(EXERCISE DIRECTIONS) Look through the records and copy each line with the string "segments" in it.

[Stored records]
┌──
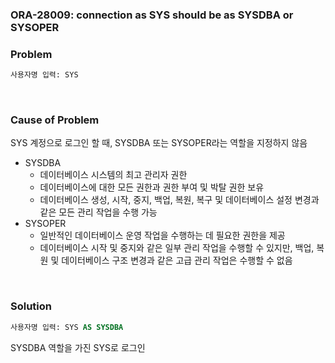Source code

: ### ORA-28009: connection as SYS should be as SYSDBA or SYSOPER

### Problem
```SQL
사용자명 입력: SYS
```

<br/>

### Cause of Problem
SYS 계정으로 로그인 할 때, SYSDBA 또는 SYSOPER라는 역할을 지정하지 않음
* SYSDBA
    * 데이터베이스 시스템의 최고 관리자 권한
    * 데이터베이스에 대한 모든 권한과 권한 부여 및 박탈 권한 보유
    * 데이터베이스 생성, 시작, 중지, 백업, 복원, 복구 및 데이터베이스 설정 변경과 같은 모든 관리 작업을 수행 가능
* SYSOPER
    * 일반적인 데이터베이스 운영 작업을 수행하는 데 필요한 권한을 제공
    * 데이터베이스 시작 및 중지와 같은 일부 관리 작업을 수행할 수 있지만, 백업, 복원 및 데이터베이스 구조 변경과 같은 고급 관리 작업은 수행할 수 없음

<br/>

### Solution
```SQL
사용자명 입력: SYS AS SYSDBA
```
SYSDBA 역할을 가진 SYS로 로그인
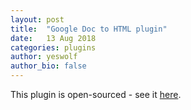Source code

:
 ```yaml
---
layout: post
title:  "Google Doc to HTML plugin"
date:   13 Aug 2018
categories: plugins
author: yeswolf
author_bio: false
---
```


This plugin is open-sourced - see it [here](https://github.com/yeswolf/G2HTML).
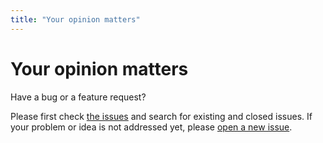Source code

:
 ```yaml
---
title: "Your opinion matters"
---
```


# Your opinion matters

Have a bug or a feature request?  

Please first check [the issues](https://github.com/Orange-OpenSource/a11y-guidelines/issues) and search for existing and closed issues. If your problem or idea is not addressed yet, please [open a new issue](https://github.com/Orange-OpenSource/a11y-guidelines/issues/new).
└──
┌──
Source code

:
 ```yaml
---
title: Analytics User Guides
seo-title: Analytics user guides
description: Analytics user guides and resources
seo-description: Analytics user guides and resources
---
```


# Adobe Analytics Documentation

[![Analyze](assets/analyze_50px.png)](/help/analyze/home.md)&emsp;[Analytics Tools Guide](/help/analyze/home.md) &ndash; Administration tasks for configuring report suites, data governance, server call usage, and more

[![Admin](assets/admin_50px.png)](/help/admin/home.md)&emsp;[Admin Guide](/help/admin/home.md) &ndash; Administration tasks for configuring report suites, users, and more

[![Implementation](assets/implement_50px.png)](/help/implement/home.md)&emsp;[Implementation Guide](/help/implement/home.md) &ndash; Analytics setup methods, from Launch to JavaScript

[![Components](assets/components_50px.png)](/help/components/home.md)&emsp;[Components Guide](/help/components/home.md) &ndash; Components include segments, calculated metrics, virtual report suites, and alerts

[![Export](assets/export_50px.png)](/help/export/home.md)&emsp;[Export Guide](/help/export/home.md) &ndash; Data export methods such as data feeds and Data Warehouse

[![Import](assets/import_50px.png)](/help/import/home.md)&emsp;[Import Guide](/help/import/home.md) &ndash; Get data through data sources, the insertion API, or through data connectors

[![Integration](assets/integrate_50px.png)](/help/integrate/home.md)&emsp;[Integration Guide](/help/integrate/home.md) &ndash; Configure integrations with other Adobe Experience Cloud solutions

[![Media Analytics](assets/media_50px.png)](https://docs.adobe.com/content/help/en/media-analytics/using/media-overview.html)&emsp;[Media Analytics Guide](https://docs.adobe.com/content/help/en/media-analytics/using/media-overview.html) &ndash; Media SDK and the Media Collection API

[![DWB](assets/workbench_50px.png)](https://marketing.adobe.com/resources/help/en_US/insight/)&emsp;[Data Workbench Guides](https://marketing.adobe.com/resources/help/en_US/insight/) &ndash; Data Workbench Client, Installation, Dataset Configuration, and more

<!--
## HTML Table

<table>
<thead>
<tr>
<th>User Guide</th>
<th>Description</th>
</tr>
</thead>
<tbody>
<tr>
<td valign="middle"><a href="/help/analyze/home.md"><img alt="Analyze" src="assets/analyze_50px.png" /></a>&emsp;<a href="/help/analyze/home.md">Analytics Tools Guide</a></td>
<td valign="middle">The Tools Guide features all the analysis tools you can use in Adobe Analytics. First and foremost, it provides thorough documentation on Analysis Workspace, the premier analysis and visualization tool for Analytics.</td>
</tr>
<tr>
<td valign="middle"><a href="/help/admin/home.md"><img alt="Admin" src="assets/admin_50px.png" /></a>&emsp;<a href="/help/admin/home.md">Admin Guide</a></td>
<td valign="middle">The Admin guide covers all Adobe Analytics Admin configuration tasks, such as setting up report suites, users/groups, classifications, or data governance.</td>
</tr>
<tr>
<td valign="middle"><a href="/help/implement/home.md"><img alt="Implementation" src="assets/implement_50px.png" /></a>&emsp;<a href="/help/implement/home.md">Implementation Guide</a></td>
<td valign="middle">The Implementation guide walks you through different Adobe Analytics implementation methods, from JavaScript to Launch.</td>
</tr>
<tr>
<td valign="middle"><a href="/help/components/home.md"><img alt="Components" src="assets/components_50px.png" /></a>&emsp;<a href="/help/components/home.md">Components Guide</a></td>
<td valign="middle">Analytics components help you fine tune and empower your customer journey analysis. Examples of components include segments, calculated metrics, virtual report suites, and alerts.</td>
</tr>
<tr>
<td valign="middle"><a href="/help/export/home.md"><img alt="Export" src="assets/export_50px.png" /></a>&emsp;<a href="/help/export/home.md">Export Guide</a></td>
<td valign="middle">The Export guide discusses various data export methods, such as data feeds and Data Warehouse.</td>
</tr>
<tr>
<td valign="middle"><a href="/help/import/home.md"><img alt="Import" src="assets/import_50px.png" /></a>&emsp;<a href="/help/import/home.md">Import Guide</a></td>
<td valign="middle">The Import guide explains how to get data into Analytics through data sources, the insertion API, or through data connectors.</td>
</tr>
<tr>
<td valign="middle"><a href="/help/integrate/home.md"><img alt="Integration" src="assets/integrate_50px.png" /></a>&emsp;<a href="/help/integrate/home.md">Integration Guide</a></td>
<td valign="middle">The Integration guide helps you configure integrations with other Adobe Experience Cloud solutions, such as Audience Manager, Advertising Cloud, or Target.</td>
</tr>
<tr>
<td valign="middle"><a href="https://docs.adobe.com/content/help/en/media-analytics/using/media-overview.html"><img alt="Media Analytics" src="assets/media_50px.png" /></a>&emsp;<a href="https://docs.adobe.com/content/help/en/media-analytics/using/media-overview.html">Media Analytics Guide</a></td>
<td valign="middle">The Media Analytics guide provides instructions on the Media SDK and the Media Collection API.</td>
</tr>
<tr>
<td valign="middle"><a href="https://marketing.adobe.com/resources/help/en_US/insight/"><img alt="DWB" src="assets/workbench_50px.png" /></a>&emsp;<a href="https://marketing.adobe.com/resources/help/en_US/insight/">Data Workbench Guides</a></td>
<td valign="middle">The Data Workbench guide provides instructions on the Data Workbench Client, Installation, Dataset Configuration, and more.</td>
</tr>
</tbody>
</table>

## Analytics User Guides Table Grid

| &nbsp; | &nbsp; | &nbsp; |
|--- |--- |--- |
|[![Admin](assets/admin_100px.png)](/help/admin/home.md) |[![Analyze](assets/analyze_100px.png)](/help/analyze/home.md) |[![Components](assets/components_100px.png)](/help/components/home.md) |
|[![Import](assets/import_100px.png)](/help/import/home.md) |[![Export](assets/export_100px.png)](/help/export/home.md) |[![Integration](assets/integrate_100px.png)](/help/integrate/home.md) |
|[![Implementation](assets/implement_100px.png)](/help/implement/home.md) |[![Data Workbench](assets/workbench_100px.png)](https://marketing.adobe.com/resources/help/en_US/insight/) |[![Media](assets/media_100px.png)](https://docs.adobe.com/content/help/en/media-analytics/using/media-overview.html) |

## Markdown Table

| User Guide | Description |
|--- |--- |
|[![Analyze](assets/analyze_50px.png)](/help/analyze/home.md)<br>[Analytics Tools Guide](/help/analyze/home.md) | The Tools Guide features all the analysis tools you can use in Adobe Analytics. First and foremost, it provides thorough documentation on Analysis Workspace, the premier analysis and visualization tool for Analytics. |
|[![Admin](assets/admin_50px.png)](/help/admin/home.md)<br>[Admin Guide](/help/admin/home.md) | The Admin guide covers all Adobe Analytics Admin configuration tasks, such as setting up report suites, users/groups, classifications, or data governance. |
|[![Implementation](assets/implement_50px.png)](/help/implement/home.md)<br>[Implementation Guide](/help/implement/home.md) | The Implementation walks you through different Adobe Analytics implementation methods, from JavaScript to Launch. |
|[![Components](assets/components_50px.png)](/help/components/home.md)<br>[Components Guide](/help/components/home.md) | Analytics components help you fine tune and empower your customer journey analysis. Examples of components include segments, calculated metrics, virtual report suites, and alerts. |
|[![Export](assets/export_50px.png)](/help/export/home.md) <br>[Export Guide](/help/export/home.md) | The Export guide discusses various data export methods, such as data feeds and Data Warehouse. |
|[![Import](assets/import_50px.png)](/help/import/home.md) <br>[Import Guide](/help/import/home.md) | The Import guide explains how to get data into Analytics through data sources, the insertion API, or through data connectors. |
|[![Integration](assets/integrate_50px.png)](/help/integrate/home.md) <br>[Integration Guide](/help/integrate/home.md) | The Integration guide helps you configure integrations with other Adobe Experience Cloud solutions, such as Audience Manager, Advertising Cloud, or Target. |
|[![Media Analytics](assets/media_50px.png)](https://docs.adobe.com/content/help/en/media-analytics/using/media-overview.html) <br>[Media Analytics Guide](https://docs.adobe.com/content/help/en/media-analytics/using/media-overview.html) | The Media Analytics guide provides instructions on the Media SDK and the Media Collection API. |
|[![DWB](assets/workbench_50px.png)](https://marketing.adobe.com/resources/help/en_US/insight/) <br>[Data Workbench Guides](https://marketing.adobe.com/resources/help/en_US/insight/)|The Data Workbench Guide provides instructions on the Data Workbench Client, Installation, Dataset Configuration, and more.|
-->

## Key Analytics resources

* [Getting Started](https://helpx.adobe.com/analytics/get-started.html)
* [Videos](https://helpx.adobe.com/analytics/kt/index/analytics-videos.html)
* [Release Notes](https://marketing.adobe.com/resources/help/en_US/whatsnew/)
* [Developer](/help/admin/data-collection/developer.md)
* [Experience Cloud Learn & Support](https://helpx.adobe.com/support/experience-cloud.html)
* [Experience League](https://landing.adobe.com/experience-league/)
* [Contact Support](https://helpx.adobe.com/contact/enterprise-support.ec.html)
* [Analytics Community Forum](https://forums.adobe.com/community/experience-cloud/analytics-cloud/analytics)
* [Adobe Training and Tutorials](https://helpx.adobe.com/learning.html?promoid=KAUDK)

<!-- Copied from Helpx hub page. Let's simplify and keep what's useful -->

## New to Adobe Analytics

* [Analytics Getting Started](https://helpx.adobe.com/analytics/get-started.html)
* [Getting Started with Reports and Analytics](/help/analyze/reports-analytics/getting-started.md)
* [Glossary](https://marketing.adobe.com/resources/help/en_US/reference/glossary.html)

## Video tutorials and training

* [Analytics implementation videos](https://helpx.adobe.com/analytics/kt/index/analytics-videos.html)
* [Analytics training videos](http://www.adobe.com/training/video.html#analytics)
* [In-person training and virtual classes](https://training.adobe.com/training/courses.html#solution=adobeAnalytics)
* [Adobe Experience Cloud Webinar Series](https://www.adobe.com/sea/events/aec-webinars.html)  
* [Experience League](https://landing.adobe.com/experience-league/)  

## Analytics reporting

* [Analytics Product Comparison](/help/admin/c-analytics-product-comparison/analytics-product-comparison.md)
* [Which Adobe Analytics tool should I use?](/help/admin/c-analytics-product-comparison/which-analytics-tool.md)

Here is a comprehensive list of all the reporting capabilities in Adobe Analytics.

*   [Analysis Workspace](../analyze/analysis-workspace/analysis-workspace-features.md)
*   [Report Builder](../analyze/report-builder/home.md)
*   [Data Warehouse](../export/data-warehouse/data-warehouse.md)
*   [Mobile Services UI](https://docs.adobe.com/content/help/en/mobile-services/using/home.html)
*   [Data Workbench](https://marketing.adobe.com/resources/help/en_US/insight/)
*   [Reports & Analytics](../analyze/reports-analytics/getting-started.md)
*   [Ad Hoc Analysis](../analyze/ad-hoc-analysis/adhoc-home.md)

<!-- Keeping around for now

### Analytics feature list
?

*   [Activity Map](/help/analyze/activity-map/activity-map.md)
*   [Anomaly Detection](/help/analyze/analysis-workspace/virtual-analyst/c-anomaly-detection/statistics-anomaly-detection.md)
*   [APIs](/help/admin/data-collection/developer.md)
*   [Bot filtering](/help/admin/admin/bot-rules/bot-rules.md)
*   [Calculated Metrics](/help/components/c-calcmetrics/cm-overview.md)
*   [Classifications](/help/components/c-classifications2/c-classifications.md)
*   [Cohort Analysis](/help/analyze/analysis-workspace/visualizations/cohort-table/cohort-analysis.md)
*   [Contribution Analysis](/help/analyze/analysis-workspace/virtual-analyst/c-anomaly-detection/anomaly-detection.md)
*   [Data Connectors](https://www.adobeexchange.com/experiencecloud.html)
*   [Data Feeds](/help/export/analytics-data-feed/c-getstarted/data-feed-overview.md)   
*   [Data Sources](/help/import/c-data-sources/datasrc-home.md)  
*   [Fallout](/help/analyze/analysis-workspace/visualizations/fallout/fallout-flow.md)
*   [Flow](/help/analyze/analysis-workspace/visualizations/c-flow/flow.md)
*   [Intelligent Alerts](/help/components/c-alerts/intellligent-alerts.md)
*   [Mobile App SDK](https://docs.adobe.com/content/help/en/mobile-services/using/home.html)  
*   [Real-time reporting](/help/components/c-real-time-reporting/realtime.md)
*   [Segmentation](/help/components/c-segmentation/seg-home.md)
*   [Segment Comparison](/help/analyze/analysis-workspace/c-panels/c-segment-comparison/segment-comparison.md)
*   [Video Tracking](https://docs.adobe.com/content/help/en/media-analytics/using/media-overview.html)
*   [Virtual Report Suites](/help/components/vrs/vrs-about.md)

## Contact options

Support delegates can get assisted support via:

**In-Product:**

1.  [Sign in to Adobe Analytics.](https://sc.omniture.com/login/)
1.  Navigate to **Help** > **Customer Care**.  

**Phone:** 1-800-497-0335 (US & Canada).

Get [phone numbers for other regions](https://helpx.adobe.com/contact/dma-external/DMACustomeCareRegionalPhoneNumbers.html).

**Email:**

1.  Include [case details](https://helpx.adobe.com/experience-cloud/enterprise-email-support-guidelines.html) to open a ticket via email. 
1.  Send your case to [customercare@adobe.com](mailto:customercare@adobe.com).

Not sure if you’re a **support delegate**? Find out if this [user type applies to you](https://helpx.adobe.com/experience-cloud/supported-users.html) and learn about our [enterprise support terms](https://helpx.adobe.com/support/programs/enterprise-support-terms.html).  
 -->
└──
(ANSWER FOR THE TASK)
[![Components](assets/components_50px.png)](/help/components/home.md)&emsp;[Components Guide](/help/components/home.md) &ndash; Components include segments, calculated metrics, virtual report suites, and alerts
<td valign="middle">Analytics components help you fine tune and empower your customer journey analysis. Examples of components include segments, calculated metrics, virtual report suites, and alerts.</td>
|[![Components](assets/components_50px.png)](/help/components/home.md)<br>[Components Guide](/help/components/home.md) | Analytics components help you fine tune and empower your customer journey analysis. Examples of components include segments, calculated metrics, virtual report suites, and alerts. |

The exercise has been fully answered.